November 24, 2009 11:09 am ET — Matt Finkelstein

Without the stimulus, Rep. Cantor's job fair would have been a lot smaller.

Since the beginning of the year, House Minority Whip Eric Cantor (R-VA) has been a bitter critic of the Obama administration's economic recovery efforts.  He was quick to declare that the stimulus package "did not" work and even suggested canceling the rest of the program.  In recent weeks, Cantor has repeatedly attacked the administration for not focusing enough on job creation. 

Yesterday, Cantor hosted a job fair in Culpeper, VA -- much like the one he held in August -- to give "Virginians the chance to get their lives back on track." At the event, Cantor took another opportunity to rail against the stimulus, calling it an "utter failure." As reported by the Star-Exponent:

Asked if he thought the economy was getting better as growth in the gross domestic product seems to indicate, Cantor said no. [...]

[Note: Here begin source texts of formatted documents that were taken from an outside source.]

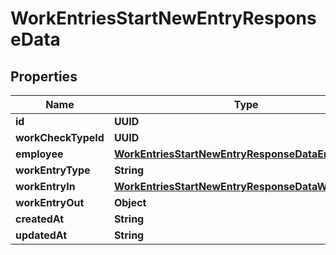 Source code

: 

# WorkEntriesStartNewEntryResponseData


## Properties

| Name | Type | Description | Notes |
|------------ | ------------- | ------------- | -------------|
|**id** | **UUID** |  |  [optional] |
|**workCheckTypeId** | **UUID** |  |  [optional] |
|**employee** | [**WorkEntriesStartNewEntryResponseDataEmployee**](WorkEntriesStartNewEntryResponseDataEmployee.md) |  |  [optional] |
|**workEntryType** | **String** |  |  [optional] |
|**workEntryIn** | [**WorkEntriesStartNewEntryResponseDataWorkEntryIn**](WorkEntriesStartNewEntryResponseDataWorkEntryIn.md) |  |  [optional] |
|**workEntryOut** | **Object** |  |  [optional] |
|**createdAt** | **String** |  |  [optional] |
|**updatedAt** | **String** |  |  [optional] |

Cantor, as he has repeatedly in recent weeks and months, condemned the $787 billion stimulus package passed by Congress in February as "an utter failure."

But, according to the Washington Post, "nearly half" of the employers at Cantor's job fair received stimulus funding:

The list includes a slew of government agencies and schools that have directly benefited from the package and may be using stimulus money to hire people (as the money was originally designed to do), including the Orange County public schools, the Transportation Security Administration and Virginia Department of Labor, and some companies that may have indirectly benefited such as Comcast and Terremark.

Cantor's hypocrisy regarding the stimulus is old news, but that doesn't make it any less deplorable. A spokesman from the DCCC added, "If Representative Cantor's 'Party of No' policies were in effect, this event would have been an unemployment fair not a jobs fair."

Despite Cantor's grandstanding, the New York Times reported last week that among neutral economists, there's an emerging "consensus that the stimulus package, messy as it is, is working."